Now I’m just storing a function pointer on how to decode it, so I can erase all the generics.
It’s funny because I tried putting generics everywhere in the original impl over the summer, and it also didn’t work out.
It fucking worked! I am a genius :)
I initially had it as a feature because I got a little to excited with features, but then I realized too many features is a bad thing, so I decided to remove it. Until…

`#[derive(Tag)]`

But I later realized that I should make a custom proc macro to automatically derive on tagged types, so users couldn’t accidentally screw up matching a unique u64 to each variant. And any time you’re adding a proc macro to a crate, I learned it’s important that it has to be an optional feature because some people claim it has a noticable impact on compilation time.

I also decided that instead of being super fancy and making Kanidm’s implementation of a tag be super ergonomic, I decided to add the bare minimum for not making errors, and leaving the rest for downstream users.

Before researching how to write derive macros, I layed how exactly what I wanted the end product to look like.

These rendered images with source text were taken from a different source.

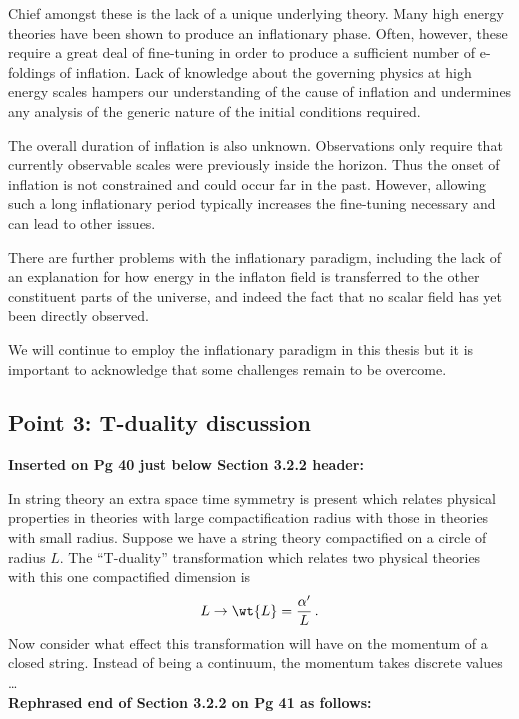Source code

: Chief amongst these is the lack of a unique underlying theory. Many high energy theories have been
shown to produce an inflationary phase. Often, however, these require a great deal of fine-tuning
in order to produce a sufficient number of e-foldings of inflation. Lack of knowledge about the
governing physics at high energy scales hampers our understanding of the cause of inflation and
undermines any analysis of the generic nature of the initial conditions required.

The overall duration of inflation is also unknown. Observations only require that currently
observable scales were previously inside the horizon. Thus the onset of inflation is not
constrained and could occur far in the past. However, allowing such a long inflationary period
typically increases the fine-tuning necessary and can lead to other issues. 

There are further problems with the inflationary paradigm, including the lack of an explanation for
how energy in the inflaton field is transferred to the other constituent parts of the universe, and
indeed the fact that no scalar field has yet been directly observed.

We will continue to employ the inflationary paradigm in this thesis but it is important to
acknowledge that some challenges remain to be overcome.

\subsection{Point 3: T-duality discussion}
\textbf{Inserted on Pg 40 just below Section 3.2.2 header:}

In string theory an extra space time symmetry is present which relates physical properties in
theories with large compactification radius with those in theories with small radius. 
Suppose we have a string theory compactified on a circle of radius $L$. The ``T-duality''
transformation which relates two physical theories with this one compactified dimension is
% 
\begin{equation}
\label{eq:tdualtransform-corr}
 L \rightarrow \wt{L} = \frac{\alpha'}{L}\,.
\end{equation}
% 
Now consider what effect this transformation will have on the momentum of a closed string. Instead
of being a continuum, the momentum takes discrete values \ldots
\\

\textbf{Rephrased end of Section 3.2.2 on Pg 41 as follows:}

Here’s what I came up with:

#[derive(Tag)]
enum KanidmTag {
    #[tag(info: "admin.info")]
    AdminInfo,
    #[tag(error: "request.error")]
    RequestError,
    #[tag(custom('🔐'): "security.critical")]
    SecurityCritical,
}

My objective was to introduce minimal complexity and maximum flexibility. Tags, at the abstract level, are made of two parts: an icon for pretty formatters, and a message. I wanted to minimize the amount of emoji copy-pasting for downstream users, so I added keywords for each log level that correspond to their appropriate icons. I didn’t want to restrict what the messages could look like, nor did I want to tie them to the actual variant name, so I made it an additional parameter.

This is the first derive macro I’ve ever written, so I needed a place to start. The docs are never a bad first guess, but I had an even better idea: read thiserrors source directly. VSCode’s rust-analyzer allows me to easily find definitions of functions and types with just a click, allowing me to comb through the #[derive(Error)] implementation with ease.

Being able to read the source code and find definitions for literally anything I encounter is easier for me to determine how things work than just looking at the docs, which don’t give a good idea of implementation details.

I initially didn’t intend to be able to derive on structs, but I decided there could be some cases. This turned out to be an amazing idea, because it helped me recognize all the places in the macro where I should be moving abstract behavior into multiple functions. This ultimately made both implementations much cleaner.

Testing nice-to-haves

When making an init function to set up the global subscriber, I realized there were a few parameters that could be configured: tag type, formatter, and writer. I considered making a bunch of config functions for each combination, before remembering the builder pattern common in Rust. But I was reluctant because builder patterns are verbose, and init functions are supposed to be quick and easy. I realized this was the perfect opportunity to build a macro. They’re not very robust or composable, but are great for simple quick-and-dirty options, which an test init function absolutely is.

I also realized that you don’t need to specify a writer, because if no formatter is provided, then nothing should be written. If a formatter is provided, it should go to TestWriter.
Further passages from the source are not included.